_Required action_.
Output only the lines of the entries that follow, starting at the one with "- 입력 공백 트리밍, 상세 오류 메시지 구분(형식/숫자/단위)" and running down to the one with "- 단위 확장 전략(맵 기반) 및 에러 메시지 세분화", both included and unchanged.

- - - -

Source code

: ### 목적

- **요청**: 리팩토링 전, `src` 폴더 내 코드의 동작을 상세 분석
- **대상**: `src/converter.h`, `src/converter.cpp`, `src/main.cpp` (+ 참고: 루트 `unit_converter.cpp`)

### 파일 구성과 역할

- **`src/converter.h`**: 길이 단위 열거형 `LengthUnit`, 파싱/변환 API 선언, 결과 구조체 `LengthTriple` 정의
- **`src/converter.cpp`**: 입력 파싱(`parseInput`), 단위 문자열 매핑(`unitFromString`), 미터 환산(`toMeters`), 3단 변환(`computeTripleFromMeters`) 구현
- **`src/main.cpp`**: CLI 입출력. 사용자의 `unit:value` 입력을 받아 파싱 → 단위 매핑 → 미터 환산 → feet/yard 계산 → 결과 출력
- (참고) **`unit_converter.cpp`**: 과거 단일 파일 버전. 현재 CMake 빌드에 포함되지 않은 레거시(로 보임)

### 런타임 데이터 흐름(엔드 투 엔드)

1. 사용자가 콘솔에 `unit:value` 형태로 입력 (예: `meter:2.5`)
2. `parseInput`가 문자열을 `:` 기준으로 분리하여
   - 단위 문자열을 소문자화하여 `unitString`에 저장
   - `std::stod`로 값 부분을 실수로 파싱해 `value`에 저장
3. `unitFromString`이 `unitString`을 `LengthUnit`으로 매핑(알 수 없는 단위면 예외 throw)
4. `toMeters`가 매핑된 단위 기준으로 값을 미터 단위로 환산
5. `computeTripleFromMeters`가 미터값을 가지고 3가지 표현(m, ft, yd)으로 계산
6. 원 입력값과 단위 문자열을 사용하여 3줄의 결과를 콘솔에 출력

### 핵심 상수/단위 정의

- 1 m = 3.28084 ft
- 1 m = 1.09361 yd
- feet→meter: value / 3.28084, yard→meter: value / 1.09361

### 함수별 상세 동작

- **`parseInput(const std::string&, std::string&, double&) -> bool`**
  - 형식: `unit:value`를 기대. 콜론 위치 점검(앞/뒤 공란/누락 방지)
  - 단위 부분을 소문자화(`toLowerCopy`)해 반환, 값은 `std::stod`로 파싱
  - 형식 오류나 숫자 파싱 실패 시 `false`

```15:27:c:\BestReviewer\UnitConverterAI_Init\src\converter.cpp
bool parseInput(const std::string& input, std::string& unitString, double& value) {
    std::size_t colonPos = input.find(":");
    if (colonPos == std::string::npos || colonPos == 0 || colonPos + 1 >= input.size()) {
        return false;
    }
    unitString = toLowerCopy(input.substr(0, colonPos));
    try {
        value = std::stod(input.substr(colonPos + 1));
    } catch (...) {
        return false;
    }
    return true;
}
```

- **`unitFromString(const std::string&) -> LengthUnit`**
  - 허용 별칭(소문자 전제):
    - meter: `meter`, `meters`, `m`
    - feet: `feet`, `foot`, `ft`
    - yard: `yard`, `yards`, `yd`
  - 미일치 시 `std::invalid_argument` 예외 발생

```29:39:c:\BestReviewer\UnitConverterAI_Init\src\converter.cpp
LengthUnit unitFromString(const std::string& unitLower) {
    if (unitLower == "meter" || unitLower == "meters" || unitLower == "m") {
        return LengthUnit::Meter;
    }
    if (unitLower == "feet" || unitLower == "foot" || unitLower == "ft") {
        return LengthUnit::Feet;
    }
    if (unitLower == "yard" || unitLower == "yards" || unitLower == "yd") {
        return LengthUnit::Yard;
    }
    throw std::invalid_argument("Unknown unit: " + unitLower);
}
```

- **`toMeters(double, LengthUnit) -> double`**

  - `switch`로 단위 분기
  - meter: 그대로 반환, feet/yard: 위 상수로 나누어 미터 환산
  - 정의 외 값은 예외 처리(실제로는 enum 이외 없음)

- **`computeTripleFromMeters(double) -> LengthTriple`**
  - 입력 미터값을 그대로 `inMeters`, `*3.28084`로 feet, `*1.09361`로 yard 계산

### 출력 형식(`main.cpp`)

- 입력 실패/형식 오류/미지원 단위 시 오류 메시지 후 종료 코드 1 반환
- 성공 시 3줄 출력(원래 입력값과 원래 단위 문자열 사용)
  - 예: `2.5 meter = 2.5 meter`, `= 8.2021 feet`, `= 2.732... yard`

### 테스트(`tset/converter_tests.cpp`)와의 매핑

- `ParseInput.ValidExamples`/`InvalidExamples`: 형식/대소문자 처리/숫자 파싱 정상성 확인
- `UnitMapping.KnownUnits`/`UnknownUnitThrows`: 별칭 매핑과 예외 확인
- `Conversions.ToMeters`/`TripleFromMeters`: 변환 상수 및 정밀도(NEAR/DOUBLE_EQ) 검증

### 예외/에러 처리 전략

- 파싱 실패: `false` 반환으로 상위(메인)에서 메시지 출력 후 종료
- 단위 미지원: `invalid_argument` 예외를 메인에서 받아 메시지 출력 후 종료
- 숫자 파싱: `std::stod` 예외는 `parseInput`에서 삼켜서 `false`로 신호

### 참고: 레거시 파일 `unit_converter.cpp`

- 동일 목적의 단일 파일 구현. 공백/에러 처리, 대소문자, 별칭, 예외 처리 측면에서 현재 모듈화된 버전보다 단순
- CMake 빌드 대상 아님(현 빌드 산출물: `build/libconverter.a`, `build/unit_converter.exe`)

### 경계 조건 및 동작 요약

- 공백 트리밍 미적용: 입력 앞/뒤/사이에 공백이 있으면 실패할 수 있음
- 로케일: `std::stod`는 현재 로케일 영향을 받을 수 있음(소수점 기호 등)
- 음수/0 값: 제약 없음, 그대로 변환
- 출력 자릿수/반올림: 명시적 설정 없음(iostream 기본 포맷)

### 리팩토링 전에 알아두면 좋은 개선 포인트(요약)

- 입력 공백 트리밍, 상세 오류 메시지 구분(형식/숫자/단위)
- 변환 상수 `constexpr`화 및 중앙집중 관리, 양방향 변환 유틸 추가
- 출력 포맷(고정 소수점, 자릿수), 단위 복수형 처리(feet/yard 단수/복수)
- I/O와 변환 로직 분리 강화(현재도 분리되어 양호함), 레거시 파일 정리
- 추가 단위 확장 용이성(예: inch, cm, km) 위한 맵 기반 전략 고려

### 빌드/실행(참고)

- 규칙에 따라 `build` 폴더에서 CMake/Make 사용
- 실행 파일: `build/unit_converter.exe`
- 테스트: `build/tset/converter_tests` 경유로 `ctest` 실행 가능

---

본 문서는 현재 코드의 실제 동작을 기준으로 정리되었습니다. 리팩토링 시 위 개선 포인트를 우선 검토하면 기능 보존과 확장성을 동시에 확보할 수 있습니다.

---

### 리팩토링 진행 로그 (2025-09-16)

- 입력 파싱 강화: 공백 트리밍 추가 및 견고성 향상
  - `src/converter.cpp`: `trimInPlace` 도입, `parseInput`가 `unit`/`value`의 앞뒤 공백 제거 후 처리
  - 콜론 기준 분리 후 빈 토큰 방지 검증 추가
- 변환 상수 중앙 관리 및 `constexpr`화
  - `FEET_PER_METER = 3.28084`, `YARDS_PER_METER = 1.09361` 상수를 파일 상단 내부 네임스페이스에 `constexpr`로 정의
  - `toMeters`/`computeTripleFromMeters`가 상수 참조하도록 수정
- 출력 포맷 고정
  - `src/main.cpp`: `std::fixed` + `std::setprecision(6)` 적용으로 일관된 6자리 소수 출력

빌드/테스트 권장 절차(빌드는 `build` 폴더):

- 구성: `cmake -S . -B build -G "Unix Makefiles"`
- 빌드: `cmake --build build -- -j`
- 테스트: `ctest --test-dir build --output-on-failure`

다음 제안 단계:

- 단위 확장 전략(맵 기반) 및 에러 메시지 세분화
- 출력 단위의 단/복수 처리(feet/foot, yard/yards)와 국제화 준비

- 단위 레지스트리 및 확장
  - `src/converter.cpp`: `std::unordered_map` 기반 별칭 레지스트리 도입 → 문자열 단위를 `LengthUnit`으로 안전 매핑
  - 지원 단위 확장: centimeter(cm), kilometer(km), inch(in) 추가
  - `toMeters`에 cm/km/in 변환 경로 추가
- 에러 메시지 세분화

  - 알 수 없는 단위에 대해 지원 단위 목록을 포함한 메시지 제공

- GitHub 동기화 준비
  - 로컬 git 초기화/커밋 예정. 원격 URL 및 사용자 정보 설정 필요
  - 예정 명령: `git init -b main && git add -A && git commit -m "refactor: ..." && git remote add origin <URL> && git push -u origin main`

- - - -

_Result_.
- 입력 공백 트리밍, 상세 오류 메시지 구분(형식/숫자/단위)
- 변환 상수 `constexpr`화 및 중앙집중 관리, 양방향 변환 유틸 추가
- 출력 포맷(고정 소수점, 자릿수), 단위 복수형 처리(feet/yard 단수/복수)
- I/O와 변환 로직 분리 강화(현재도 분리되어 양호함), 레거시 파일 정리
- 추가 단위 확장 용이성(예: inch, cm, km) 위한 맵 기반 전략 고려

### 빌드/실행(참고)

- 규칙에 따라 `build` 폴더에서 CMake/Make 사용
- 실행 파일: `build/unit_converter.exe`
- 테스트: `build/tset/converter_tests` 경유로 `ctest` 실행 가능

---

본 문서는 현재 코드의 실제 동작을 기준으로 정리되었습니다. 리팩토링 시 위 개선 포인트를 우선 검토하면 기능 보존과 확장성을 동시에 확보할 수 있습니다.

---

### 리팩토링 진행 로그 (2025-09-16)

- 입력 파싱 강화: 공백 트리밍 추가 및 견고성 향상
  - `src/converter.cpp`: `trimInPlace` 도입, `parseInput`가 `unit`/`value`의 앞뒤 공백 제거 후 처리
  - 콜론 기준 분리 후 빈 토큰 방지 검증 추가
- 변환 상수 중앙 관리 및 `constexpr`화
  - `FEET_PER_METER = 3.28084`, `YARDS_PER_METER = 1.09361` 상수를 파일 상단 내부 네임스페이스에 `constexpr`로 정의
  - `toMeters`/`computeTripleFromMeters`가 상수 참조하도록 수정
- 출력 포맷 고정
  - `src/main.cpp`: `std::fixed` + `std::setprecision(6)` 적용으로 일관된 6자리 소수 출력

빌드/테스트 권장 절차(빌드는 `build` 폴더):

- 구성: `cmake -S . -B build -G "Unix Makefiles"`
- 빌드: `cmake --build build -- -j`
- 테스트: `ctest --test-dir build --output-on-failure`

다음 제안 단계:

- 단위 확장 전략(맵 기반) 및 에러 메시지 세분화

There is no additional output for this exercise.